A study of zircons from a gigantic meteorite impact in South Africa, now online in the journal Geology, casts doubt on the methods used to date lunar impacts. The critical problem, said Aaron Cavosie from University of Wisconsin-Madison, is the fact that lunar zircons are “ex situ,” meaning removed from the rock in which they formed, which deprives geoscientists of corroborating evidence of impact.
“While zircon is one of the best isotopic clocks for dating many geological processes,” Cavosie said, “Our results show that it is very challenging to use ex situ zircon to date a large impact of known age.”
Although many of their zircons show evidence of shock, “once separated from host rocks, ex situ shocked zircons lose critical contextual information,” Cavosie said.
The “clock” in a zircon occurs as lead isotopes accumulate during radioactive decay of uranium. With precise measurements of isotopes, scientists can calculate, based on the half life of uranium, how long lead has been accumulating.

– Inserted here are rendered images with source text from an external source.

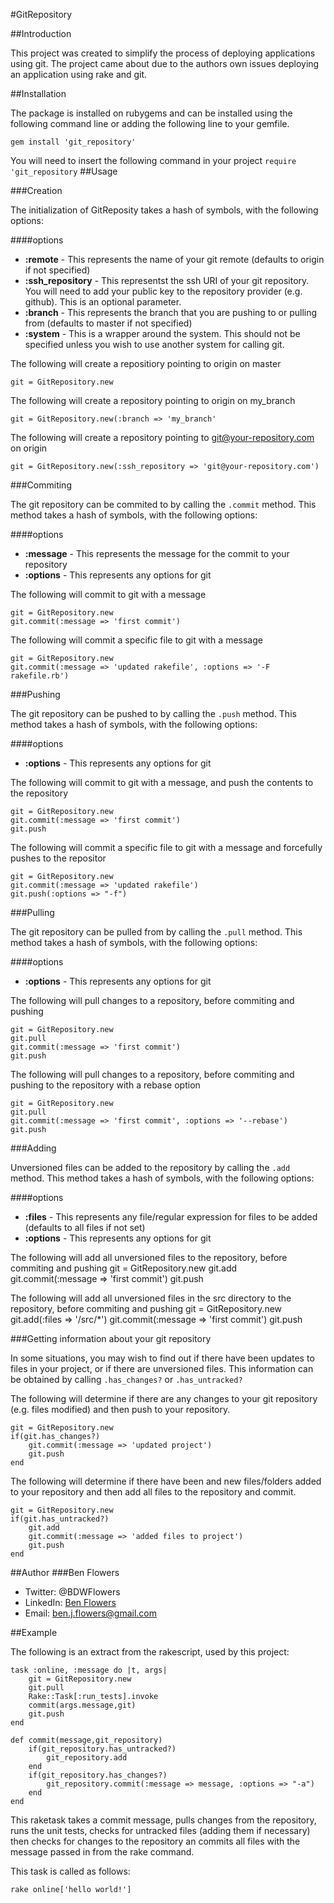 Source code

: #GitRepository


##Introduction

This project was created to simplify the process of deploying applications using git. The project came about due to the authors own issues deploying an application using rake and git. 

##Installation

The package is installed on rubygems and can be installed using the following command line or adding the following line to your gemfile.

    gem install 'git_repository'

You will need to insert the following command in your project `require 'git_repository`
##Usage

###Creation

The initialization of GitReposity takes a hash of symbols, with the following options:

####options
* **:remote** - This represents the name of your git remote (defaults to origin if not specified)
* **:ssh_repository** - This representst the ssh URI of your git repository. You will need to add your public key to the repository provider (e.g. github). This is an optional parameter.
* **:branch** - This represents the branch that you are pushing to or pulling from (defaults to master if not specified)
* **:system** - This is a wrapper around the system. This should not be specified unless you wish to use another system for calling git.

The following will create a repositiory pointing to origin on master 

    git = GitRepository.new

The following will create a repository pointing to origin on my_branch

    git = GitRepository.new(:branch => 'my_branch'

The following will create a repository pointing to git@your-repository.com on origin

    git = GitRepository.new(:ssh_repository => 'git@your-repository.com')

###Commiting

The git repository can be commited to by calling the `.commit` method. This method takes a hash of symbols, with the following options:

####options
* **:message** - This represents the message for the commit to your repository
* **:options** - This represents any options for git 


The following will commit to git with a message

    git = GitRepository.new
    git.commit(:message => 'first commit')

The following will commit a specific file to git with a message

    git = GitRepository.new
    git.commit(:message => 'updated rakefile', :options => '-F rakefile.rb')


###Pushing

The git repository can be pushed to by calling the `.push` method. This method takes a hash of symbols, with the following options:

####options
* **:options** - This represents any options for git 


The following will commit to git with a message, and push the contents to the repository

    git = GitRepository.new
    git.commit(:message => 'first commit')
    git.push

The following will commit a specific file to git with a message and forcefully pushes to the repositor

    git = GitRepository.new
    git.commit(:message => 'updated rakefile')
    git.push(:options => "-f")

###Pulling

The git repository can be pulled from by calling the `.pull` method. This method takes a hash of symbols, with the following options:

####options
* **:options** - This represents any options for git 


The following will pull changes to a repository, before commiting and pushing

    git = GitRepository.new
    git.pull
    git.commit(:message => 'first commit')
    git.push

The following will pull changes to a repository, before commiting and pushing to the repository with a rebase option

    git = GitRepository.new
    git.pull
    git.commit(:message => 'first commit', :options => '--rebase')
    git.push

###Adding

Unversioned files can be added to the repository by calling the `.add` method. This method takes a hash of symbols, with the following options:

####options
* **:files** - This represents any file/regular expression for files to be added (defaults to all files if not set)
* **:options** - This represents any options for git 


The following will add all unversioned files to the repository, before commiting and pushing
    git = GitRepository.new
    git.add
    git.commit(:message => 'first commit')
    git.push

The following will add all unversioned files in the src directory to the repository, before commiting and pushing
    git = GitRepository.new
    git.add(:files => '/src/*')
    git.commit(:message => 'first commit')
    git.push


###Getting information about your git repository

In some situations, you may wish to find out if there have been updates to files in your project, or if there are unversioned files. This information can be obtained by calling `.has_changes?` or `.has_untracked?`


The following will determine if there are any changes to your git repository (e.g. files modified) and then push to your repository.

    git = GitRepository.new
    if(git.has_changes?)
        git.commit(:message => 'updated project')
        git.push
    end
    
The following will determine if there have been and new files/folders added to your repository and then add all files to the repository and commit.

    git = GitRepository.new
    if(git.has_untracked?)
        git.add
        git.commit(:message => 'added files to project')
        git.push
    end

##Author
###Ben Flowers

* Twitter: @BDWFlowers
* LinkedIn: [Ben Flowers](http://www.linkedin.com/pub/ben-flowers/41/414/3a4)
* Email: ben.j.flowers@gmail.com

##Example

The following is an extract from the rakescript, used by this project:

    task :online, :message do |t, args|
        git = GitRepository.new
        git.pull
        Rake::Task[:run_tests].invoke
        commit(args.message,git)
        git.push
    end

    def commit(message,git_repository)
        if(git_repository.has_untracked?)
            git_repository.add
        end
        if(git_repository.has_changes?)
            git_repository.commit(:message => message, :options => "-a") 
        end
    end

This raketask takes a commit message, pulls changes from the repository, runs the unit tests, checks for untracked files (adding them if necessary) then checks for changes to the repository an commits all files with the message passed in from the rake command.

This task is called as follows:

    rake online['hello world!']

If all lead was driven off during asteroid impact, the clock was reset, and the amount of accumulated lead should record exactly how long ago the impact occurred.
Studies of lunar zircons have followed this procedure to produce dates from 4.3 billion to 3.9 billion years ago for the late heavy bombardment.
To evaluate the assumption of clock-resetting by impact, Cavosie and colleagues gathered zircons near Earth’s largest impact, located in South Africa and known to have occurred 2 billion years ago. The Vredefort impact structure is deeply eroded and approximately 55 miles (90 kilometers) across, said Cavosie, who is also in the Department of Applied Geology at Curtin University in Perth, Australia. “The original size, estimated at 190-mile diameter (300km), is modeled to result from an impactor 9 miles in diameter (14km),” he said.
The researchers searched for features within the zircons that are considered evidence of impact, and concluded that most of the ages reflect when the zircons formed in magma. The zircons from South Africa are “out-of-place grains that contain definitive evidence of shock deformation from the Vredefort impact,” Cavosie said. “However, most of the shocked grains do not record the age of the impact but rather the age of the rocks they formed in, which are about 1 billion years older.”
The story is different on Earth, said zircon expert John Valley from UW-Madison. “Most zircons on Earth are found in granite, and they formed in the same process that formed the granite. This has led people to assume that all the zircons were reset by impact, so the ages they get from the Moon are impact ages. Aaron is saying to know that you have to apply strict criteria, and that’s not what people have been doing.”
The accuracy of zircon dating affects our view of Earth’s early history. The poorly understood late heavy bombardment, for example, likely influenced when life arose, so dating the bombardment topped a priority list of the National Academy of Sciences for lunar studies. Did the giant craters on the Moon form during a brief wave or a steady rain of impacts? “It would be nice to know which,” Valley said.
“The question of what resets the zircon clock has always been very complicated. For a long time people have been saying if zircon is really involved in a major impact shock, its age will be reset, so you can date the impact. Aaron had said, ‘Yes, sometimes, but often what people see as a reset age may not really be reset.’ Zircons are the gift that keep on giving, and this will not change that, but we need to be a lot more careful in analyzing what that gift is telling us.”